TASK INPUT Start Marker

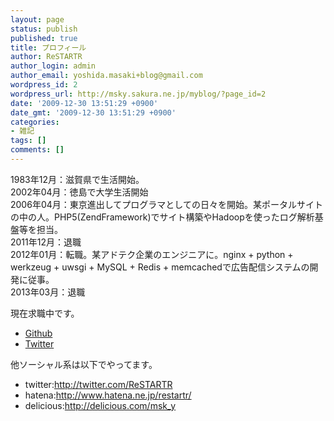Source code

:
 ```yaml
---
layout: page
status: publish
published: true
title: プロフィール
author: ReSTARTR
author_login: admin
author_email: yoshida.masaki+blog@gmail.com
wordpress_id: 2
wordpress_url: http://msky.sakura.ne.jp/myblog/?page_id=2
date: '2009-12-30 13:51:29 +0900'
date_gmt: '2009-12-30 13:51:29 +0900'
categories:
- 雑記
tags: []
comments: []
---
```

<div id="_mcePaste">1983年12月：滋賀県で生活開始。</div>
<div>2002年04月：徳島で大学生活開始</div>
<div>2006年04月：東京進出してプログラマとしての日々を開始。某ポータルサイトの中の人。PHP5(ZendFramework)でサイト構築やHadoopを使ったログ解析基盤等を担当。</div>
<div>2011年12月：退職</div>
<div>2012年01月：転職。某アドテク企業のエンジニアに。nginx + python + werkzeug + uwsgi + MySQL + Redis + memcachedで広告配信システムの開発に従事。</div>
<div>2013年03月：退職</div>
<p></p>
<div>現在求職中です。</div>
<div>
<ul>
<li><a href="https://github.com/ReSTARTR">Github</a></li>
<li><a href="https://twitter.com/ReSTARTR">Twitter</a></li>
</ul>
<p>他ソーシャル系は以下でやってます。</p>
</div>
<div>
<ul>
<li>twitter:<a href="http://twitter.com/ReSTARTR" target="_blank">http://twitter.com/ReSTARTR</a></li>
<li>hatena:<a href="http://www.hatena.ne.jp/restartr/" target="_blank">http://www.hatena.ne.jp/restartr/</a></li>
<li>delicious:<a href="http://delicious.com/msk_y" target="_blank">http://delicious.com/msk_y</a></li>
</ul>
</div>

TASK INPUT End Marker

== TASK PROMPT ==
Copy out every entry above exactly. Leave the pictures out.

== ANSWER TO THIS TASK ==
Source code

:
 ```yaml
---
layout: page
status: publish
published: true
title: プロフィール
author: ReSTARTR
author_login: admin
author_email: yoshida.masaki+blog@gmail.com
wordpress_id: 2
wordpress_url: http://msky.sakura.ne.jp/myblog/?page_id=2
date: '2009-12-30 13:51:29 +0900'
date_gmt: '2009-12-30 13:51:29 +0900'
categories:
- 雑記
tags: []
comments: []
---
```

<div id="_mcePaste">1983年12月：滋賀県で生活開始。</div>
<div>2002年04月：徳島で大学生活開始</div>
<div>2006年04月：東京進出してプログラマとしての日々を開始。某ポータルサイトの中の人。PHP5(ZendFramework)でサイト構築やHadoopを使ったログ解析基盤等を担当。</div>
<div>2011年12月：退職</div>
<div>2012年01月：転職。某アドテク企業のエンジニアに。nginx + python + werkzeug + uwsgi + MySQL + Redis + memcachedで広告配信システムの開発に従事。</div>
<div>2013年03月：退職</div>
<p></p>
<div>現在求職中です。</div>
<div>
<ul>
<li><a href="https://github.com/ReSTARTR">Github</a></li>
<li><a href="https://twitter.com/ReSTARTR">Twitter</a></li>
</ul>
<p>他ソーシャル系は以下でやってます。</p>
</div>
<div>
<ul>
<li>twitter:<a href="http://twitter.com/ReSTARTR" target="_blank">http://twitter.com/ReSTARTR</a></li>
<li>hatena:<a href="http://www.hatena.ne.jp/restartr/" target="_blank">http://www.hatena.ne.jp/restartr/</a></li>
<li>delicious:<a href="http://delicious.com/msk_y" target="_blank">http://delicious.com/msk_y</a></li>
</ul>
</div>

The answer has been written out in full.